Start of Block

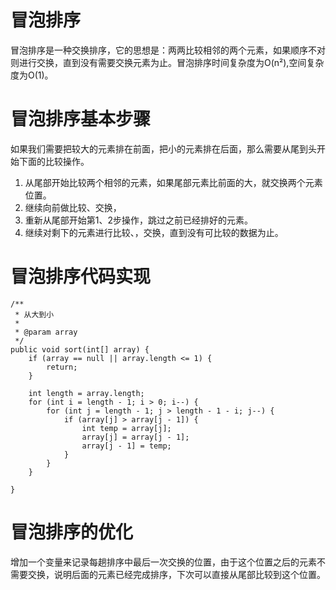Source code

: # 冒泡排序
冒泡排序是一种交换排序，它的思想是：两两比较相邻的两个元素，如果顺序不对则进行交换，直到没有需要交换元素为止。冒泡排序时间复杂度为O(n²),空间复杂度为O(1)。
# 冒泡排序基本步骤
如果我们需要把较大的元素排在前面，把小的元素排在后面，那么需要从尾到头开始下面的比较操作。
1. 从尾部开始比较两个相邻的元素，如果尾部元素比前面的大，就交换两个元素位置。  
2. 继续向前做比较、交换，  
3. 重新从尾部开始第1、2步操作，跳过之前已经排好的元素。  
4. 继续对剩下的元素进行比较、，交换，直到没有可比较的数据为止。  

# 冒泡排序代码实现
	/**
     * 从大到小
     *
     * @param array
     */
    public void sort(int[] array) {
        if (array == null || array.length <= 1) {
            return;
        }

        int length = array.length;
        for (int i = length - 1; i > 0; i--) {
            for (int j = length - 1; j > length - 1 - i; j--) {
                if (array[j] > array[j - 1]) {
                    int temp = array[j];
                    array[j] = array[j - 1];
                    array[j - 1] = temp;
                }
            }
        }

    }

# 冒泡排序的优化
增加一个变量来记录每趟排序中最后一次交换的位置，由于这个位置之后的元素不需要交换，说明后面的元素已经完成排序，下次可以直接从尾部比较到这个位置。
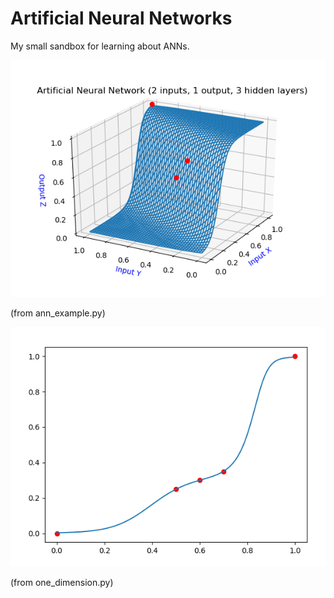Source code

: # Artificial Neural Networks

My small sandbox for learning about ANNs.

![](./fig1.png)

(from ann_example.py)

![](./fig2.png)

(from one_dimension.py)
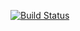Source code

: [![Build Status](https://travis-ci.org/mnuman/rp2flasktaskr.svg)](https://travis-ci.org/mnuman/rp2flasktaskr)
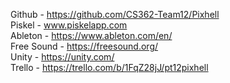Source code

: Github - https://github.com/CS362-Team12/Pixhell <br>
Piskel - www.piskelapp.com <br>
Ableton - https://www.ableton.com/en/ <br>
Free Sound - https://freesound.org/ <br>
Unity - https://unity.com/ <br>
Trello - https://trello.com/b/1FqZ28jJ/pt12pixhell <br>
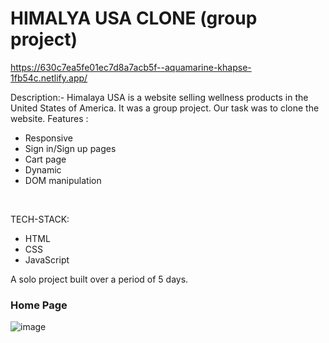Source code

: # HIMALYA USA CLONE (group project)
https://630c7ea5fe01ec7d8a7acb5f--aquamarine-khapse-1fb54c.netlify.app/

Description:- 
Himalaya USA is a website selling wellness products in the United States of America. It was a group project. Our task was to clone the website.
Features :
<ul>
<li> Responsive </li>
<li> Sign in/Sign up pages </li>
<li> Cart page </li>
<li> Dynamic  </li>
<li> DOM manipulation </li>
</ul></br>

TECH-STACK:
<ul>
<li> HTML </li>
<li> CSS </li>
<li> JavaScript </li>
</ul>
A solo project built over a period of 5 days.



<h3> Home Page</h3>

![image](https://raj2820.github.io./himalya.png)





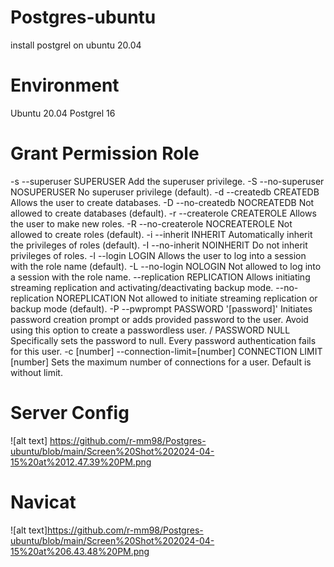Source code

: # Postgres-ubuntu
install postgrel on ubuntu 20.04

# Environment
Ubuntu 20.04
Postgrel 16

# Grant Permission Role
-s
--superuser	SUPERUSER	Add the superuser privilege.
-S
--no-superuser	NOSUPERUSER	No superuser privilege (default).
-d
--createdb	CREATEDB	Allows the user to create databases.
-D
--no-createdb	NOCREATEDB	Not allowed to create databases (default).
-r
--createrole	CREATEROLE	Allows the user to make new roles.
-R
--no-createrole	NOCREATEROLE	Not allowed to create roles (default).
-i
--inherit	INHERIT	Automatically inherit the privileges of roles (default).
-I
--no-inherit	NOINHERIT	Do not inherit privileges of roles.
-l
--login	LOGIN	Allows the user to log into a session with the role name (default).
-L
--no-login	NOLOGIN	Not allowed to log into a session with the role name.
--replication	REPLICATION	Allows initiating streaming replication and activating/deactivating backup mode.
--no-replication	NOREPLICATION	Not allowed to initiate streaming replication or backup mode (default).
-P
--pwprompt	PASSWORD '[password]'	Initiates password creation prompt or adds provided password to the user. Avoid using this option to create a passwordless user.
/	PASSWORD NULL	Specifically sets the password to null. Every password authentication fails for this user.
-c [number]
--connection-limit=[number]	CONNECTION LIMIT [number]	Sets the maximum number of connections for a user. Default is without limit.

# Server Config
![alt text] https://github.com/r-mm98/Postgres-ubuntu/blob/main/Screen%20Shot%202024-04-15%20at%2012.47.39%20PM.png

# Navicat
![alt text]https://github.com/r-mm98/Postgres-ubuntu/blob/main/Screen%20Shot%202024-04-15%20at%206.43.48%20PM.png
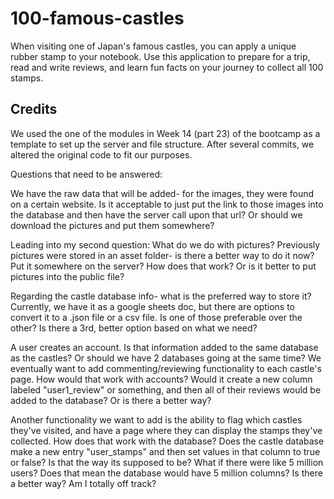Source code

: # 100-famous-castles
When visiting one of Japan's famous castles, you can apply a unique rubber stamp to your notebook. Use this application to prepare for a trip, read and write reviews, and learn fun facts on your journey to collect all 100 stamps.

## Credits
We used the one of the modules in Week 14 (part 23) of the bootcamp as a template to set up the server and file structure. After several commits, we altered the original code to fit our purposes. 




Questions that need to be answered:

We have the raw data that will be added- for the images, they were found on a certain website. Is it acceptable to just put the link to those images into the database and then have the server call upon that url? Or should we download the pictures and put them somewhere?

Leading into my second question: What do we do with pictures? Previously pictures were stored in an asset folder- is there a better way to do it now? Put it somewhere on the server? How does that work? Or is it better to put pictures into the public file?

Regarding the castle database info- what is the preferred way to store it? Currently, we have it as a google sheets doc, but there are options to convert it to a .json file or a csv file. Is one of those preferable over the other? Is there a 3rd, better option based on what we need?

A user creates an account. Is that information added to the same database as the castles? Or should we have 2 databases going at the same time? We eventually want to add commenting/reviewing functionality to each castle's page. How would that work with accounts? Would it create a new column labeled "user1_review" or something, and then all of their reviews would be added to the database? Or is there a better way? 

Another functionality we want to add is the ability to flag which castles they've visited, and have a page where they can display the stamps they've collected. How does that work with the database? Does the castle database make a new entry "user_stamps" and then set values in that column to true or false? Is that the way its supposed to be? What if there were like 5 million users? Does that mean the database would have 5 million columns? Is there a better way? Am I totally off track?
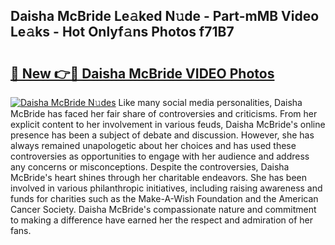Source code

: ## Daisha McBride Le𝚊ked N𝚞de - Part-mMB Video Le𝚊ks - Hot Onlyf𝚊ns Photos f71B7

# <h2><a href="http://ab4769.deff.icu/?id=Daisha+McBride">🔗 New 👉🔴 Daisha McBride VIDEO Photos</a></h2>

[![Daisha McBride N𝚞des](https://i.imgur.com/rIISA9y.gif)](http://ab4769.deff.icu/?id=Daisha+McBride)
Like many social media personalities, Daisha McBride has faced her fair share of controversies and criticisms. From her explicit content to her involvement in various feuds, Daisha McBride's online presence has been a subject of debate and discussion. However, she has always remained unapologetic about her choices and has used these controversies as opportunities to engage with her audience and address any concerns or misconceptions. Despite the controversies, Daisha McBride's heart shines through her charitable endeavors. She has been involved in various philanthropic initiatives, including raising awareness and funds for charities such as the Make-A-Wish Foundation and the American Cancer Society. Daisha McBride's compassionate nature and commitment to making a difference have earned her the respect and admiration of her fans.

End of Block

[INSTRUCTIONS FOR THE TASK]:
Up to and including the line containing "int temp = array[j];", quote each line of the entries above from the very first, please, exactly and without images.

[TASK SOLUTION]:
Source code

: # 冒泡排序
冒泡排序是一种交换排序，它的思想是：两两比较相邻的两个元素，如果顺序不对则进行交换，直到没有需要交换元素为止。冒泡排序时间复杂度为O(n²),空间复杂度为O(1)。
# 冒泡排序基本步骤
如果我们需要把较大的元素排在前面，把小的元素排在后面，那么需要从尾到头开始下面的比较操作。
1. 从尾部开始比较两个相邻的元素，如果尾部元素比前面的大，就交换两个元素位置。  
2. 继续向前做比较、交换，  
3. 重新从尾部开始第1、2步操作，跳过之前已经排好的元素。  
4. 继续对剩下的元素进行比较、，交换，直到没有可比较的数据为止。  

# 冒泡排序代码实现
	/**
     * 从大到小
     *
     * @param array
     */
    public void sort(int[] array) {
        if (array == null || array.length <= 1) {
            return;
        }

        int length = array.length;
        for (int i = length - 1; i > 0; i--) {
            for (int j = length - 1; j > length - 1 - i; j--) {
                if (array[j] > array[j - 1]) {
                    int temp = array[j];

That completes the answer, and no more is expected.